(Task requirements) Look through the data below and extract, unchanged, the lines from the one that contains "TP1 y que tiene" to the one that contains "realizar la ejecución", both included.

(Input for this task)
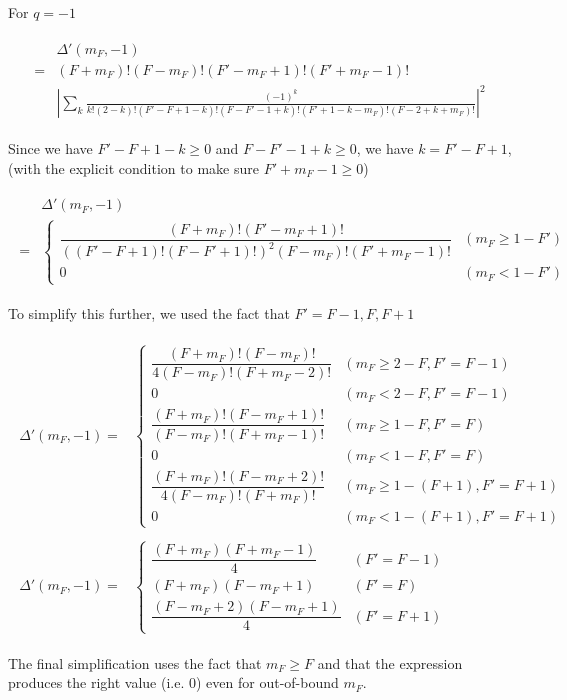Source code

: \documentclass[10pt,fleqn]{article}
\newcommand{\eqar}[1]
{
  \begin{align}
    #1
  \end{align}
}
\newcommand{\paren}[1]{{\left({#1}\right)}}
\newcommand{\abs}[1]{{\left|{#1}\right|}}
\begin{document}
For $q=-1$
\eqar{
  \begin{split}
    &\Delta'(m_F,-1)\\
    =&(F+m_F)!(F-m_F)!(F'-m_F+1)!(F'+m_F-1)!\\
    &\abs{\sum_{k}\frac{(-1)^k}{k!(2\!-\!k)!(F'\!-\!F\!+\!1\!-\!k)!(F\!-\!F'\!-\!1\!+\!k)!(F'\!+\!1\!-\!k\!-\!m_F)!(F\!-\!2\!+\!k\!+\!m_F)!}}^2
  \end{split}
}
Since we have $F'\!-\!F\!+\!1\!-\!k\geqslant0$ and $F\!-\!F'\!-\!1\!+\!k\geqslant0$, we have $k=F'-F+1$, (with the explicit condition to make sure $F'+m_F-1\geqslant0$)
\eqar{
  \begin{split}
    &\Delta'(m_F,-1)\\
    =&\begin{cases}
      \dfrac{(F+m_F)!(F'-m_F+1)!}{\paren{(F'-F+1)!(F-F'+1)!}^2(F-m_F)!(F'+m_F-1)!}&(m_F\geqslant1-F')\\
      0&(m_F<1-F')
    \end{cases}
  \end{split}
}
To simplify this further, we used the fact that $F'=F-1,F,F+1$
\eqar{
  \begin{split}
    \Delta'(m_F,-1)=&\begin{cases}
      \dfrac{(F+m_F)!(F-m_F)!}{4(F-m_F)!(F+m_F-2)!}&(m_F\geqslant2-F,F'=F-1)\\
      0&(m_F<2-F,F'=F-1)\\
      \dfrac{(F+m_F)!(F-m_F+1)!}{(F-m_F)!(F+m_F-1)!}&(m_F\geqslant1-F,F'=F)\\
      0&(m_F<1-F,F'=F)\\
      \dfrac{(F+m_F)!(F-m_F+2)!}{4(F-m_F)!(F+m_F)!}&(m_F\geqslant1-(F+1),F'=F+1)\\
      0&(m_F<1-(F+1),F'=F+1)
    \end{cases}
  \end{split}\\
  \begin{split}
    \Delta'(m_F,-1)=&\begin{cases}
      \dfrac{(F+m_F)(F+m_F-1)}{4}&(F'=F-1)\\
      (F+m_F)(F-m_F+1)&(F'=F)\\
      \dfrac{(F-m_F+2)(F-m_F+1)}{4}&(F'=F+1)
    \end{cases}
  \end{split}
}
The final simplification uses the fact that $m_F\geqslant F$
and that the expression produces the right value (i.e. $0$) even for out-of-bound $m_F$.
\end{document}
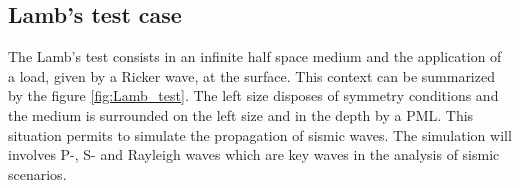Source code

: \subsection{Lamb's test case}
The Lamb's test consists in an infinite half space medium and the application of a load, given by a Ricker wave, at the surface. This context can be summarized by the figure \ref{fig:Lamb_test}. The left size disposes of symmetry conditions and the medium is surrounded on the left size and in the depth by a PML. This situation permits to simulate the propagation of sismic waves. The simulation will involves P-, S- and Rayleigh waves which are key waves in the analysis of sismic scenarios.      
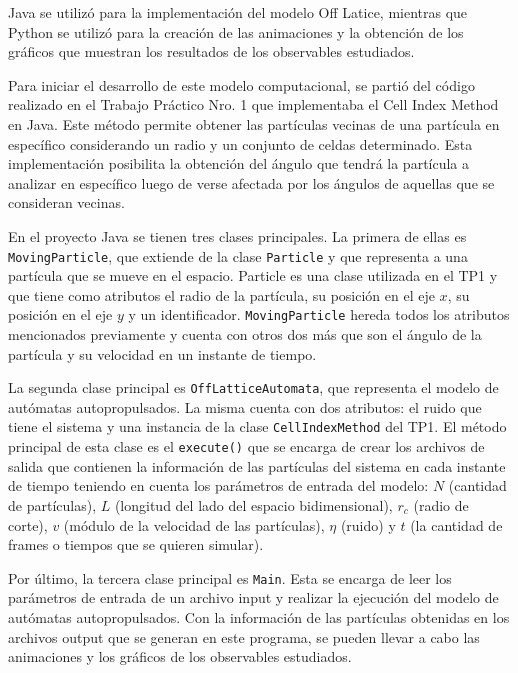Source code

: \documentclass[11pt]{article}
\begin{document}
    Java se utilizó para la implementación del modelo Off Latice, mientras que Python se utilizó para la creación de las
    animaciones y la obtención de los gráficos que muestran los resultados de los observables estudiados.

    Para iniciar el desarrollo de este modelo computacional, se partió del código realizado en el Trabajo Práctico Nro. 1 que
    implementaba el Cell Index Method en Java. Este método permite obtener las partículas vecinas de una partícula en específico
    considerando un radio y un conjunto de celdas determinado. Esta implementación posibilita la obtención del ángulo que tendrá
    la partícula a analizar en específico luego de verse afectada por los ángulos de aquellas que se consideran vecinas.

    En el proyecto Java se tienen tres clases principales. La primera de ellas es \texttt{MovingParticle}, que extiende de
    la clase \texttt{Particle} y que representa a una partícula que se mueve en el espacio. Particle es una clase utilizada en el
    TP1 y que tiene como atributos el radio de la partícula, su posición en el eje $x$, su posición en el eje $y$ y un
    identificador. \texttt{MovingParticle} hereda todos los atributos mencionados previamente y cuenta con otros dos más que son
    el ángulo de la partícula y su velocidad en un instante de tiempo.

    La segunda clase principal es \texttt{OffLatticeAutomata}, que representa el modelo de autómatas autopropulsados. La misma cuenta
    con dos atributos: el ruido que tiene el sistema y una instancia de la clase \texttt{CellIndexMethod} del TP1. El método principal de esta clase
    es el \texttt{execute()} que se encarga de crear los archivos de salida que contienen la información de las partículas del sistema
    en cada instante de tiempo teniendo en cuenta los parámetros de entrada del modelo: $N$ (cantidad de partículas), $L$ (longitud
    del lado del espacio bidimensional), $r_c$ (radio de corte), $v$ (módulo de la velocidad de las partículas), $\eta$ (ruido) y
    $t$ (la cantidad de frames o tiempos que se quieren simular).

    Por último, la tercera clase principal es \texttt{Main}. Esta se encarga de leer los parámetros de entrada de un archivo input y
    realizar la ejecución del modelo de autómatas autopropulsados. Con la información de las partículas obtenidas en los archivos
    output que se generan en este programa, se pueden llevar a cabo las animaciones y los gráficos de los observables estudiados.
\end{document}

(Response box)
    TP1 y que tiene como atributos el radio de la partícula, su posición en el eje $x$, su posición en el eje $y$ y un
    identificador. \texttt{MovingParticle} hereda todos los atributos mencionados previamente y cuenta con otros dos más que son
    el ángulo de la partícula y su velocidad en un instante de tiempo.

    La segunda clase principal es \texttt{OffLatticeAutomata}, que representa el modelo de autómatas autopropulsados. La misma cuenta
    con dos atributos: el ruido que tiene el sistema y una instancia de la clase \texttt{CellIndexMethod} del TP1. El método principal de esta clase
    es el \texttt{execute()} que se encarga de crear los archivos de salida que contienen la información de las partículas del sistema
    en cada instante de tiempo teniendo en cuenta los parámetros de entrada del modelo: $N$ (cantidad de partículas), $L$ (longitud
    del lado del espacio bidimensional), $r_c$ (radio de corte), $v$ (módulo de la velocidad de las partículas), $\eta$ (ruido) y
    $t$ (la cantidad de frames o tiempos que se quieren simular).

    Por último, la tercera clase principal es \texttt{Main}. Esta se encarga de leer los parámetros de entrada de un archivo input y
    realizar la ejecución del modelo de autómatas autopropulsados. Con la información de las partículas obtenidas en los archivos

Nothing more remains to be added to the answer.